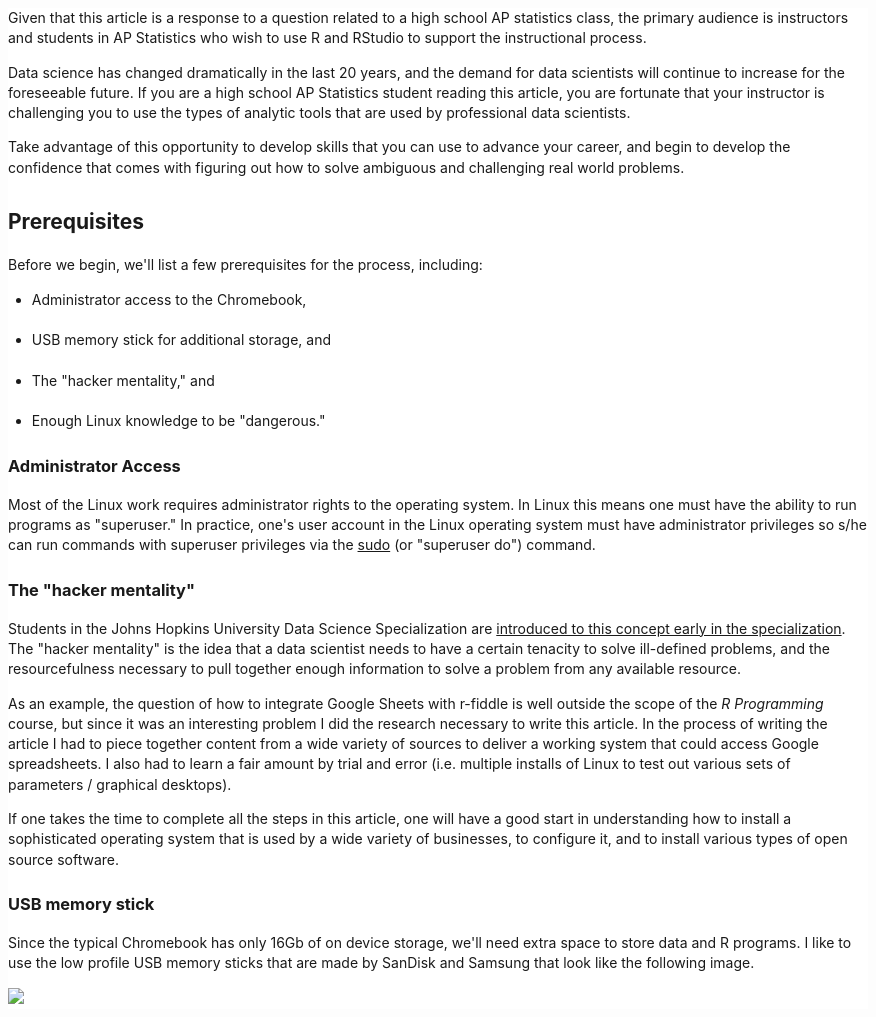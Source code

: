 Given that this article is a response to a question related to a high school AP statistics class, the primary audience is instructors and students in AP Statistics who wish to use R and RStudio to support the instructional process.

Data science has changed dramatically in the last 20 years, and the demand for data scientists will continue to increase for the foreseeable future. If you are a high school AP Statistics student reading this article, you are fortunate that your instructor is challenging you to use the types of analytic tools that are used by professional data scientists.

Take advantage of this opportunity to develop skills that you can use to advance your career, and begin to develop the confidence that comes with figuring out how to solve ambiguous and challenging real world problems.

## Prerequisites

Before we begin, we'll list a few prerequisites for the process, including:

* Administrator access to the Chromebook, <br><br>
* USB memory stick for additional storage, and <br><br>
* The "hacker mentality," and <br><br>
* Enough Linux knowledge to be "dangerous."

### Administrator Access

Most of the Linux work requires administrator rights to the operating system. In Linux this means one must have the ability to run programs as "superuser." In practice, one's user account in the Linux operating system must have administrator privileges so s/he can run commands with superuser privileges via the  [sudo](https://en.wikipedia.org/wiki/Sudo) (or "superuser do") command.

### The "hacker mentality"

Students in the Johns Hopkins University Data Science Specialization are [introduced to this concept early in the specialization](http://bit.ly/2nGskYS). The "hacker  mentality" is the idea that a data scientist needs to have a certain tenacity to solve ill-defined problems, and the resourcefulness necessary to pull together enough information to solve a problem from any available resource.

As an example, the question of how to integrate Google Sheets with r-fiddle is well outside the scope of the *R Programming* course, but since it was an interesting problem I did the research necessary to write this article. In the process of writing the article I had to piece together content from a wide variety of sources to deliver a working system that could access Google spreadsheets. I also had to learn a fair amount by trial and error (i.e. multiple installs of Linux to test out various sets of parameters / graphical desktops).

If one takes the time to complete all the steps in this article, one will have a good start in understanding how to install a sophisticated operating system that is used by a wide variety of businesses, to configure it, and to install various types of open source software.

### USB memory stick

Since the typical Chromebook has only 16Gb of on device storage, we'll need extra space to store data and R programs. I like to use the low profile USB memory sticks that are made by SanDisk and Samsung that look like the following image.

<img src="./images/misc-rOnChromebook01.png">
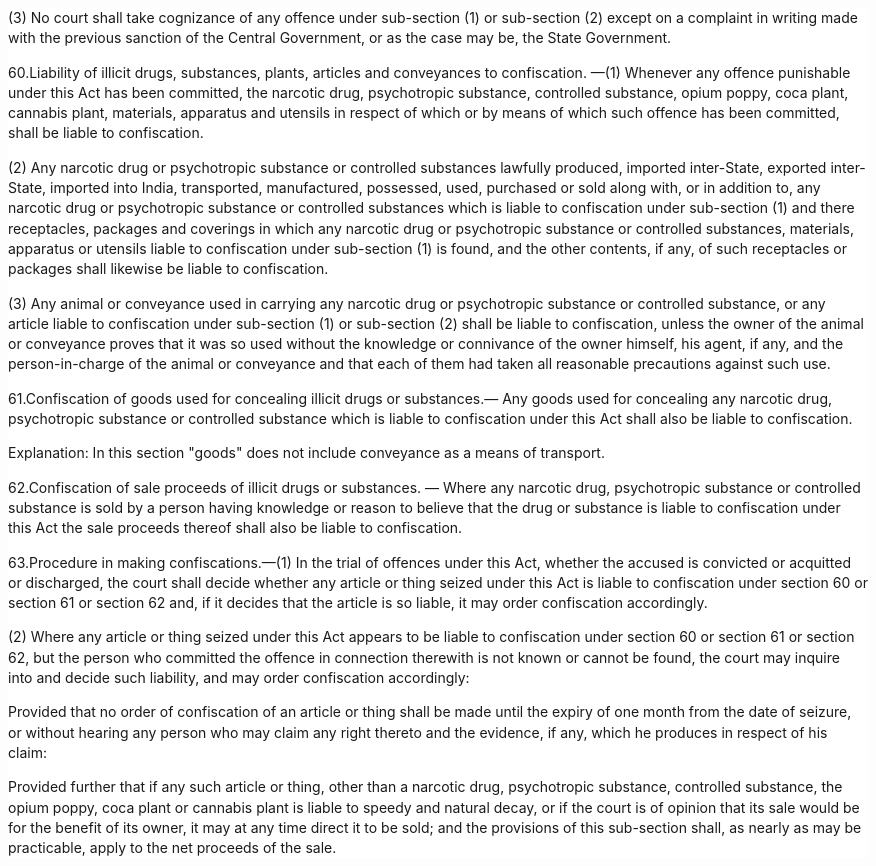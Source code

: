 (3)
No court shall take cognizance of any offence under sub-section (1) or sub-section (2) except on a complaint in writing made with the previous sanction of the Central Government, or as the case may be, the State Government.

60.Liability of illicit drugs, substances, plants, articles and conveyances to confiscation. —(1)
Whenever any offence punishable under this Act has been committed, the narcotic drug, psychotropic substance, controlled substance, opium poppy, coca plant, cannabis plant, materials, apparatus and utensils in respect of which or by means of which such offence has been committed, shall be liable to confiscation.

(2)
Any narcotic drug or psychotropic substance or controlled substances lawfully produced, imported inter-State, exported inter-State, imported into India, transported, manufactured, possessed, used, purchased or sold along with, or in addition to, any narcotic drug or psychotropic substance or controlled substances which is liable to confiscation under sub-section (1) and there receptacles, packages and coverings in which any narcotic drug or psychotropic substance or controlled substances, materials, apparatus or utensils liable to confiscation under sub-section (1) is found, and the other contents, if any, of such receptacles or packages shall likewise be liable to confiscation.

(3)
Any animal or conveyance used in carrying any narcotic drug or psychotropic substance or controlled substance, or any article liable to confiscation under sub-section (1) or sub-section (2) shall be liable to confiscation, unless the owner of the animal or conveyance proves that it was so used without the knowledge or connivance of the owner himself, his agent, if any, and the person-in-charge of the animal or conveyance and that each of them had taken all reasonable precautions against such use.

61.Confiscation of goods used for concealing illicit drugs or substances.—
Any goods used for concealing any narcotic drug, psychotropic substance or controlled substance which is liable to confiscation under this Act shall also be liable to confiscation.

Explanation: In this section "goods" does not include conveyance as a means of transport.

62.Confiscation of sale proceeds of illicit drugs or substances. —
Where any narcotic drug, psychotropic substance or controlled substance is sold by a person having knowledge or reason to believe that the drug or substance is liable to confiscation under this Act the sale proceeds thereof shall also be liable to confiscation.

63.Procedure in making confiscations.—(1)
In the trial of offences under this Act, whether the accused is convicted or acquitted or discharged, the court shall decide whether any article or thing seized under this Act is liable to confiscation under section 60 or section 61 or section 62 and, if it decides that the article is so liable, it may order confiscation accordingly.

(2)
Where any article or thing seized under this Act appears to be liable to confiscation under section 60 or section 61 or section 62, but the person who committed the offence in connection therewith is not known or cannot be found, the court may inquire into and decide such liability, and may order confiscation accordingly:

Provided that no order of confiscation of an article or thing shall be made until the expiry of one month from the date of seizure, or without hearing any person who may claim any right thereto and the evidence, if any, which he produces in respect of his claim:

Provided further that if any such article or thing, other than a narcotic drug, psychotropic substance, controlled substance, the opium poppy, coca plant or cannabis plant is liable to speedy and natural decay, or if the court is of opinion that its sale would be for the benefit of its owner, it may at any time direct it to be sold; and the provisions of this sub-section shall, as nearly as may be practicable, apply to the net proceeds of the sale.
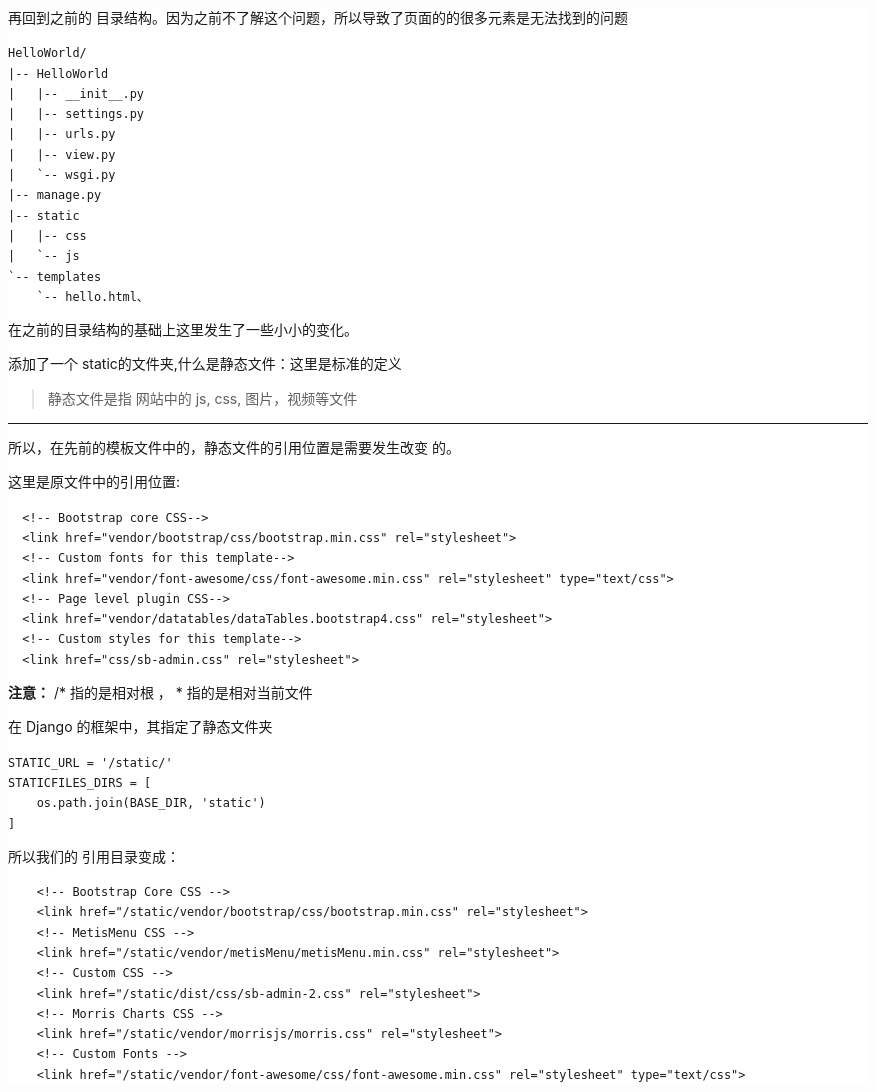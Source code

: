 再回到之前的 目录结构。因为之前不了解这个问题，所以导致了页面的的很多元素是无法找到的问题

    HelloWorld/
    |-- HelloWorld
    |   |-- __init__.py
    |   |-- settings.py
    |   |-- urls.py
    |   |-- view.py
    |   `-- wsgi.py
    |-- manage.py
    |-- static
    |   |-- css
    |   `-- js
    `-- templates
        `-- hello.html、

在之前的目录结构的基础上这里发生了一些小小的变化。

添加了一个 static的文件夹,什么是静态文件：这里是标准的定义

> 静态文件是指 网站中的 js, css, 图片，视频等文件

* * *

所以，在先前的模板文件中的，静态文件的引用位置是需要发生改变 的。

这里是原文件中的引用位置:

      <!-- Bootstrap core CSS-->
      <link href="vendor/bootstrap/css/bootstrap.min.css" rel="stylesheet">
      <!-- Custom fonts for this template-->
      <link href="vendor/font-awesome/css/font-awesome.min.css" rel="stylesheet" type="text/css">
      <!-- Page level plugin CSS-->
      <link href="vendor/datatables/dataTables.bootstrap4.css" rel="stylesheet">
      <!-- Custom styles for this template-->
      <link href="css/sb-admin.css" rel="stylesheet">

**注意：** /\* 指的是相对根 ， \* 指的是相对当前文件

在 Django 的框架中，其指定了静态文件夹

    STATIC_URL = '/static/'
    STATICFILES_DIRS = [
        os.path.join(BASE_DIR, 'static')
    ]

所以我们的 引用目录变成：

        <!-- Bootstrap Core CSS -->
        <link href="/static/vendor/bootstrap/css/bootstrap.min.css" rel="stylesheet">
        <!-- MetisMenu CSS -->
        <link href="/static/vendor/metisMenu/metisMenu.min.css" rel="stylesheet">
        <!-- Custom CSS -->
        <link href="/static/dist/css/sb-admin-2.css" rel="stylesheet">
        <!-- Morris Charts CSS -->
        <link href="/static/vendor/morrisjs/morris.css" rel="stylesheet">
        <!-- Custom Fonts -->
        <link href="/static/vendor/font-awesome/css/font-awesome.min.css" rel="stylesheet" type="text/css">
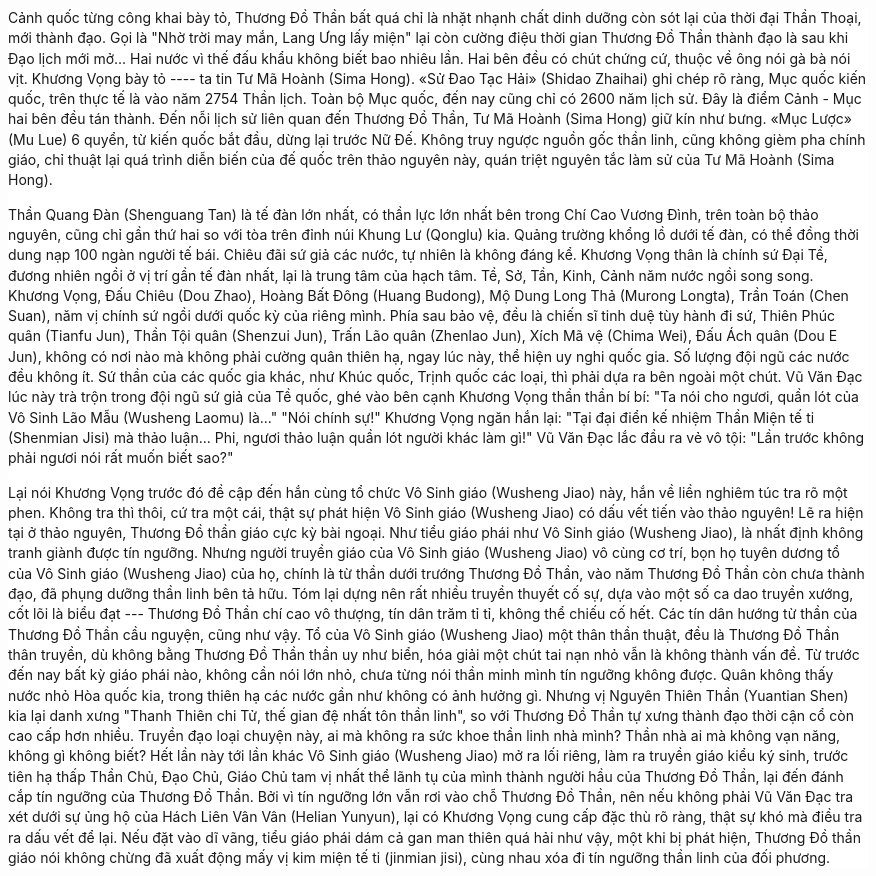 Cảnh quốc từng công khai bày tỏ, Thương Đồ Thần bất quá chỉ là nhặt nhạnh chất dinh dưỡng còn sót lại của thời đại Thần Thoại, mới thành đạo. Gọi là "Nhờ trời may mắn, Lang Ưng lấy miện" lại còn cường điệu thời gian Thương Đồ Thần thành đạo là sau khi Đạo lịch mới mở... Hai nước vì thế đấu khẩu không biết bao nhiêu lần.
Hai bên đều có chút chứng cứ, thuộc về ông nói gà bà nói vịt.
Khương Vọng bày tỏ ---- ta tin Tư Mã Hoành (Sima Hong).
«Sử Đao Tạc Hải» (Shidao Zhaihai) ghi chép rõ ràng, Mục quốc kiến quốc, trên thực tế là vào năm 2754 Thần lịch. Toàn bộ Mục quốc, đến nay cũng chỉ có 2600 năm lịch sử.
Đây là điểm Cảnh - Mục hai bên đều tán thành.
Đến nỗi lịch sử liên quan đến Thương Đồ Thần, Tư Mã Hoành (Sima Hong) giữ kín như bưng.
«Mục Lược» (Mu Lue) 6 quyển, từ kiến quốc bắt đầu, dừng lại trước Nữ Đế. Không truy ngược nguồn gốc thần linh, cũng không gièm pha chính giáo, chỉ thuật lại quá trình diễn biến của đế quốc trên thảo nguyên này, quán triệt nguyên tắc làm sử của Tư Mã Hoành (Sima Hong).

Thần Quang Đàn (Shenguang Tan) là tế đàn lớn nhất, có thần lực lớn nhất bên trong Chí Cao Vương Đình, trên toàn bộ thảo nguyên, cũng chỉ gần thứ hai so với tòa trên đỉnh núi Khung Lư (Qonglu) kia.
Quảng trường khổng lồ dưới tế đàn, có thể đồng thời dung nạp 100 ngàn người tế bái. Chiêu đãi sứ giả các nước, tự nhiên là không đáng kể.
Khương Vọng thân là chính sứ Đại Tề, đương nhiên ngồi ở vị trí gần tế đàn nhất, lại là trung tâm của hạch tâm.
Tề, Sở, Tần, Kinh, Cảnh năm nước ngồi song song.
Khương Vọng, Đấu Chiêu (Dou Zhao), Hoàng Bất Đông (Huang Budong), Mộ Dung Long Thả (Murong Longta), Trần Toán (Chen Suan), năm vị chính sứ ngồi dưới quốc kỳ của riêng mình. Phía sau bảo vệ, đều là chiến sĩ tinh duệ tùy hành đi sứ, Thiên Phúc quân (Tianfu Jun), Thần Tội quân (Shenzui Jun), Trấn Lão quân (Zhenlao Jun), Xích Mã vệ (Chima Wei), Đấu Ách quân (Dou E Jun), không có nơi nào mà không phải cường quân thiên hạ, ngay lúc này, thể hiện uy nghi quốc gia.
Số lượng đội ngũ các nước đều không ít.
Sứ thần của các quốc gia khác, như Khúc quốc, Trịnh quốc các loại, thì phải dựa ra bên ngoài một chút.
Vũ Văn Đạc lúc này trà trộn trong đội ngũ sứ giả của Tề quốc, ghé vào bên cạnh Khương Vọng thần thần bí bí: "Ta nói cho ngươi, quần lót của Vô Sinh Lão Mẫu (Wusheng Laomu) là..."
"Nói chính sự!" Khương Vọng ngăn hắn lại: "Tại đại điển kế nhiệm Thần Miện tế ti (Shenmian Jisi) mà thảo luận... Phi, ngươi thảo luận quần lót người khác làm gì!"
Vũ Văn Đạc lắc đầu ra vẻ vô tội: "Lần trước không phải ngươi nói rất muốn biết sao?"

Lại nói Khương Vọng trước đó đề cập đến hắn cùng tổ chức Vô Sinh giáo (Wusheng Jiao) này, hắn về liền nghiêm túc tra rõ một phen.
Không tra thì thôi, cứ tra một cái, thật sự phát hiện Vô Sinh giáo (Wusheng Jiao) có dấu vết tiến vào thảo nguyên!
Lẽ ra hiện tại ở thảo nguyên, Thương Đồ thần giáo cực kỳ bài ngoại. Như tiểu giáo phái như Vô Sinh giáo (Wusheng Jiao), là nhất định không tranh giành được tín ngưỡng.
Nhưng người truyền giáo của Vô Sinh giáo (Wusheng Jiao) vô cùng cơ trí, bọn họ tuyên dương tổ của Vô Sinh giáo (Wusheng Jiao) của họ, chính là từ thần dưới trướng Thương Đồ Thần, vào năm Thương Đồ Thần còn chưa thành đạo, đã phụng dưỡng thần linh bên tả hữu.
Tóm lại dựng nên rất nhiều truyền thuyết cố sự, dựa vào một số ca dao truyền xướng, cốt lõi là biểu đạt --- Thương Đồ Thần chí cao vô thượng, tín dân trăm tỉ tỉ, không thể chiếu cố hết. Các tín dân hướng từ thần của Thương Đồ Thần cầu nguyện, cũng như vậy. Tổ của Vô Sinh giáo (Wusheng Jiao) một thân thần thuật, đều là Thương Đồ Thần thân truyền, dù không bằng Thương Đồ Thần thần uy như biển, hóa giải một chút tai nạn nhỏ vẫn là không thành vấn đề.
Từ trước đến nay bất kỳ giáo phái nào, không cần nói lớn nhỏ, chưa từng nói thần minh mình tín ngưỡng không được. Quân không thấy nước nhỏ Hòa quốc kia, trong thiên hạ các nước gần như không có ảnh hưởng gì. Nhưng vị Nguyên Thiên Thần (Yuantian Shen) kia lại danh xưng "Thanh Thiên chi Tử, thế gian đệ nhất tôn thần linh", so với Thương Đồ Thần tự xưng thành đạo thời cận cổ còn cao cấp hơn nhiều.
Truyền đạo loại chuyện này, ai mà không ra sức khoe thần linh nhà mình?
Thần nhà ai mà không vạn năng, không gì không biết?
Hết lần này tới lần khác Vô Sinh giáo (Wusheng Jiao) mở ra lối riêng, làm ra truyền giáo kiểu ký sinh, trước tiên hạ thấp Thần Chủ, Đạo Chủ, Giáo Chủ tam vị nhất thể lãnh tụ của mình thành người hầu của Thương Đồ Thần, lại đến đánh cắp tín ngưỡng của Thương Đồ Thần.
Bởi vì tín ngưỡng lớn vẫn rơi vào chỗ Thương Đồ Thần, nên nếu không phải Vũ Văn Đạc tra xét dưới sự ủng hộ của Hách Liên Vân Vân (Helian Yunyun), lại có Khương Vọng cung cấp đặc thù rõ ràng, thật sự khó mà điều tra ra dấu vết để lại.
Nếu đặt vào dĩ vãng, tiểu giáo phái dám cả gan man thiên quá hải như vậy, một khi bị phát hiện, Thương Đồ thần giáo nói không chừng đã xuất động mấy vị kim miện tế ti (jinmian jisi), cùng nhau xóa đi tín ngưỡng thần linh của đối phương.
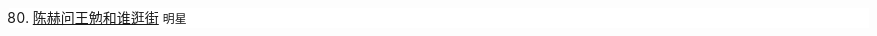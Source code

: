 80. [陈赫问王勉和谁逛街](https://m.weibo.cn/search?containerid=100103type%3D1%26t%3D10%26q%3D%23%E9%99%88%E8%B5%AB%E9%97%AE%E7%8E%8B%E5%8B%89%E5%92%8C%E8%B0%81%E9%80%9B%E8%A1%97%23&stream_entry_id=31&isnewpage=1&extparam=seat%3D1%26lcate%3D5001%26c_type%3D31%26q%3D%2523%25E9%2599%2588%25E8%25B5%25AB%25E9%2597%25AE%25E7%258E%258B%25E5%258B%2589%25E5%2592%258C%25E8%25B0%2581%25E9%2580%259B%25E8%25A1%2597%2523%26dgr%3D0%26pos%3D32%26stream_entry_id%3D31%26cate%3D5001%26flag%3D0%26realpos%3D33%26band_rank%3D33%26filter_type%3Drealtimehot%26display_time%3D1750594064%26pre_seqid%3D1750594064728021932034) `明星`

Problem: When a line in the records holds the string "text", copy that line.

Response to this task:
      <link href="vendor/font-awesome/css/font-awesome.min.css" rel="stylesheet" type="text/css">
        <link href="/static/vendor/font-awesome/css/font-awesome.min.css" rel="stylesheet" type="text/css">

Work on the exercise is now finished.